Через много лет пусть прозвучит моя благодарность за помощь нашему делу не только мирянам, но и целому ряду священников, периодически у нас работавших: отцу Василию Пицур, а также батюшке, имя которого я не помню, но детей его звали Адам и Ева. Адам давно священствует, а Ева замужем за священником.
Эта дивная семья долго и старательно трудилась, издавая молитвословы. Был и ещё ряд священников, временно трудившихся, не говоря уже о монахинях и мирянках. Всех связывало сознание важности духовного издательства».
***
«До 1972 года все шло по милости Божьей бесперебойно. Помогало делу еще и то обстоятельство, что нам случайно удалось убедить двух сотрудников КГБ охранять нашу мастерскую. Особую злобу и ненависть питало к нам почему-то ОБХСС, эти люди преследовали нас в течение всех лет издательства, цинично матерились, вызывая нас к себе, им везде мерещилось стяжание денег, они не верили, что мы работаем по убеждениям, по своей вере, им это было просто нравственно недоступно.
Возглавлял их в Москве некто Остроумов. По их части шло расследование поясов «Живый в помощи», а вот молитвословы принадлежали ведению КГБ. Между этими службами почему-то шла постоянная глубокая вражда. Сложилось так, что ОБХСС преследовало нас ещё с начала 60-х годов за иконоделие, затем за пояса.
Были такие периоды, когда обэхээсники страшно активизировались, их легковые машины порой целыми днями стояли у выезда из нашего переулка. Их замечали в основном соседи по дачам и тогда мы или совсем не выходили, или уходили окольными путями и перелазами.
А в начале, в 1967 году, когда мы ещё были неопытны, нам пришлось выдержать две автогонки. Первый раз, когда я вышла купить лент и пару банок масляной краски (мы только ещё начинали печатать пояса), случайно заметила, что за мной, на некотором расстоянии, медленно ползёт серый москвич.
Идти домой было нельзя, в доме была работа, тайника тогда ещё не было. К тому же на двери висел подложный замок. Пойти домой - значило провалиться. Надо было уводить слежку подальше от дома. Пройдя немного вперед, я увидела на шоссе, у обочины, самосвал.
Он уже собирался тронуться, когда я, подбежав, стала умолять водителя меня спасти, уверяя, что за мной гонится пьяный муж, грозя убить. Я обещала заплатить 25 рублей, по тем временам деньги немалые. Водитель согласно кивнул - и мы помчались по Медведковскому шоссе. За нами - серый москвич.
Заметив погоню, водитель дал газу, и вскоре мы были за углом дома. Там я проворно выскочила из машины, с намерением нырнуть в какой-нибудь двор, но оказалось - совершенно некуда. На мое счастье навстречу шло пустое такси. Я проголосовала, вскочила в салон и, спешно повторив легенду о пьяном муже, легла на заднее сидение.

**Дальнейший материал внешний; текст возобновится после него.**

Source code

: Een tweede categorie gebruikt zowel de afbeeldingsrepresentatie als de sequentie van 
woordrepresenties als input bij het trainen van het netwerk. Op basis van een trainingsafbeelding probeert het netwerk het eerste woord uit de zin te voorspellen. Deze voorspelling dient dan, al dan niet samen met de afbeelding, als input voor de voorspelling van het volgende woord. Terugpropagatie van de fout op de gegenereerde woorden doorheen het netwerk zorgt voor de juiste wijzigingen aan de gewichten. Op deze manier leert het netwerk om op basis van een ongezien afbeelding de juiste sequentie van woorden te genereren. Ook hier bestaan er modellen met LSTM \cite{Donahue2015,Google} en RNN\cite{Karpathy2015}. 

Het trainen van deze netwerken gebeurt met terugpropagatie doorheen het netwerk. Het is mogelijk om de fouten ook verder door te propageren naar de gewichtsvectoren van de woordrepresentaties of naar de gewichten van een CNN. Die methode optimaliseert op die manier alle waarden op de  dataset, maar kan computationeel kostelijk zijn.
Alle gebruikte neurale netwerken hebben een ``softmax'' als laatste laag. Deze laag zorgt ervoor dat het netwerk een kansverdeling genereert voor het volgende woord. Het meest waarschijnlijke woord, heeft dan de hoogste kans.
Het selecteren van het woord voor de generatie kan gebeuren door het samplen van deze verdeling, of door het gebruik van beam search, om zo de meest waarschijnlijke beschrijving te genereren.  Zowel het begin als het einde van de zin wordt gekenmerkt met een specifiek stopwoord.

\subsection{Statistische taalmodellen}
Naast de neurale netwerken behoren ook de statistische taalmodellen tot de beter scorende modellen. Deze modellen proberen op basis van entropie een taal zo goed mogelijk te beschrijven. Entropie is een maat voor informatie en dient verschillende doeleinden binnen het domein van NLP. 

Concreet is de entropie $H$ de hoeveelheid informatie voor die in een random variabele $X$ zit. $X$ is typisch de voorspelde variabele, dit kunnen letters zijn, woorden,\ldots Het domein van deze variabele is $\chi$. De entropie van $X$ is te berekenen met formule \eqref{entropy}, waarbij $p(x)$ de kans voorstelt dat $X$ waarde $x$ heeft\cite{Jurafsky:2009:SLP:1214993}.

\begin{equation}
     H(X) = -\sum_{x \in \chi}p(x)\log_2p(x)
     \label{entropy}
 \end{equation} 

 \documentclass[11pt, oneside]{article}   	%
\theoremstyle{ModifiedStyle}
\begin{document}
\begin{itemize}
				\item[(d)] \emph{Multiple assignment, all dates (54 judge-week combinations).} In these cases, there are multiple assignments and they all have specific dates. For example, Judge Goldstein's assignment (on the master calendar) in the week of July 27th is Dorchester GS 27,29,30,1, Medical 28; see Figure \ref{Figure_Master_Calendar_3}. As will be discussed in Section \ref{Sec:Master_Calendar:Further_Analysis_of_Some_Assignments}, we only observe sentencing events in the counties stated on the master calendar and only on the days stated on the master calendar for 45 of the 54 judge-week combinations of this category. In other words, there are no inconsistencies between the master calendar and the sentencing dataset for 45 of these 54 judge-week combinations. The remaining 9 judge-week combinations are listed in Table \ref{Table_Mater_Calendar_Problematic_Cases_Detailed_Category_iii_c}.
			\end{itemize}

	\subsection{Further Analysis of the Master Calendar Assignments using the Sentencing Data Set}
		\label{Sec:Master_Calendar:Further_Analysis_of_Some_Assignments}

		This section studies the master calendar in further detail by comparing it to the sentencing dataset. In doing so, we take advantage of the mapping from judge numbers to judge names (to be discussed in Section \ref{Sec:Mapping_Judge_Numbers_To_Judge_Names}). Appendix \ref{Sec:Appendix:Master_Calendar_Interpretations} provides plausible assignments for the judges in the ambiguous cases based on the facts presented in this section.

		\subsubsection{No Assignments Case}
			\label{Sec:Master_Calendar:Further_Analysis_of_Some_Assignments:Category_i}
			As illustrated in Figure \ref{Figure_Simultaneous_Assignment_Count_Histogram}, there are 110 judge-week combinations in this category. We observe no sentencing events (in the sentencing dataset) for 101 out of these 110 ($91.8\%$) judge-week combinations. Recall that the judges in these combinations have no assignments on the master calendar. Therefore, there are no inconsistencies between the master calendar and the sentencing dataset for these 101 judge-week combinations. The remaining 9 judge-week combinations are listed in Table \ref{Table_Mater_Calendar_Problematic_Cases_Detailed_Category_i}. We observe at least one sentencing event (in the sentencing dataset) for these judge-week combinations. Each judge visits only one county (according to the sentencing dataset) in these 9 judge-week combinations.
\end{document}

Прошу вас, пожалуйста, не включайте минуты три счетчик! И буквально тут же мимо нас промчался серый москвич. Я сказала водителю, что это и есть мой спятивший от водки муж, и что он гонится за самосвалом, думая, что я там. Лежа на заднем сидении, я попросила таксиста довезти меня до дачи и подождать несколько минут.
С двумя молодыми монашками мы быстро сложили в сумку штампы для поясов, кое-что из рабочего материала (соседи разбежались по дачам) и, сев в такси велели везти нас в Востряково, на запасную рабочую точку. Обэхээсники, очевидно, догнав самосвал, кинулись назад к даче, но, заметив нас в такси (мы как раз выезжали на шоссе), погнались за нами.
Мы миновали ВДНХ и в общем потоке машин подъезжали уже к Рижскому вокзалу. Поток транспорта не позволял устроить автогонку. От погони мы были отделены всего одной машиной, а затем уговорили таксиста за 50 рублей рискнуть, проехать на красный свет и повернуть вправо. Он рискнул, прорвался, повернул - и нам удалось скрыться. Долгое время потом мы работали в другом месте.